We choose not to use cuRAND since it is hard to configure and its performance is not satisfying, which may be due to the time spent on copying data from GPU as the majority of our computation happens on CPU.

We choose not to use GSL random generator since its performance is not satisfying.

The current implementation also supports PCG random generator experimentally. This random generator should be faster than STL random generators.

The current version does not support the specification of seed since it will result in reads with identical position and error profile in each thread. The current seed is set by the combined hash of nanoseconds since epoch, hash of the current thread ID, and the MPI rank to allow each thread to generate different data.

Distribution Sampling

The distribution sampling is currently implemented using each library’s own implementation. For example; boost::random::uniform_int_distribution for Boost random generators, std::uniform_int_distribution for STL and PCG, and viRngUniform for Intel MKL. Further decoupling may be needed.

I/O

The generated read data, which is represented as PairwiseAlignment class (src/lib/PairwiseAlignment.hh), will be passed to an output dispatcher which dispatches the data to all output writers registered to it.

Output writers are asynchronous.

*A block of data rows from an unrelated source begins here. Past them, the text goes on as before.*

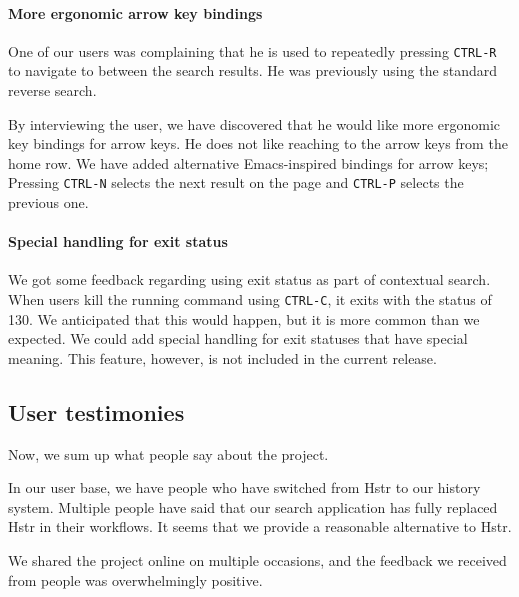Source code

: \paragraph{More ergonomic arrow key bindings}

One of our users was complaining that he is used to repeatedly pressing \verb|CTRL-R| to navigate to between the search results. He was previously using the standard reverse search.

By interviewing the user, we have discovered that he would like more ergonomic key bindings for arrow keys. He does not like reaching to the arrow keys from the home row. We have added alternative Emacs-inspired bindings for arrow keys; Pressing \verb|CTRL-N| selects the next result on the page and \verb|CTRL-P| selects the previous one. 


\paragraph{Special handling for exit status}

We got some feedback regarding using exit status as part of contextual search. When users kill the running command using \verb|CTRL-C|, it exits with the status of 130.
We anticipated that this would happen, but it is more common than we expected.
We could add special handling for exit statuses that have special meaning. This feature, however, is not included in the current release.



\subsection{User testimonies}

Now, we sum up what people say about the project. 

In our user base, we have people who have switched from Hstr to our history system. Multiple people have said that our search application has fully replaced Hstr in their workflows. It seems that we provide a reasonable alternative to Hstr.

We shared the project online on multiple occasions, and the feedback we received from people was overwhelmingly positive.\cite{resh-feedback}\cite{resh-feedback2}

The PairwiseAlignments are firstly formatted by each thread (since setting of bam1_t* is time-consuming) and then passed to a multi-producer single-consumer lock-free queue, which is then consumed by the file appender in a separate thread.

We choose not to support UCSC 2-bit format since Developing a 2-bit parser is time-consuming, especially when endianness (2-bit files allow both endianness), 64-bit offsets, masking, and other edge cases are considered. Additionally, whether the UCSC 2-bit format improves I/O performance is questionable. See this HTSJDK PR for details.

Other Performance Bottlenecks

A majority of time was spent on generation of quality scores, which extensively calls map::lower_bound() function. This was addressed by using Walker’s algorithm.

Miscellaneous

File System Support

We use boost::filesystem to handle file system operations like creating directories since it provides a consistent interface across different platforms. This also allows us to avoid dealing with platform-specific file system APIs. The std::filesystem implementation in different compilers is not consistent. Some may require additional linker flags (-lstdc++fs for GCC prior or equal to 9.1; -lc++fs for Clang prior or equal to 9.0; -lc++experimental for Clang prior or equal to 7.0). There are also various reports in how those implementations deal with the terminating / when invoking std::filesystem::creare_directories(). So for the sake of simplicity, we use boost::filesystem instead.

See this note in cppreference, this StackOverflow question and this AskUbuntu question.

Thread Pool Implementation

Intel TBB is an excellent library that supports diverse parallel programming models and data structures. However, this library loads into the memory in run-time, which would consume a lot of time in short-running applications. This also makes the project incapable of being distributed in a fully static form (See Design.md).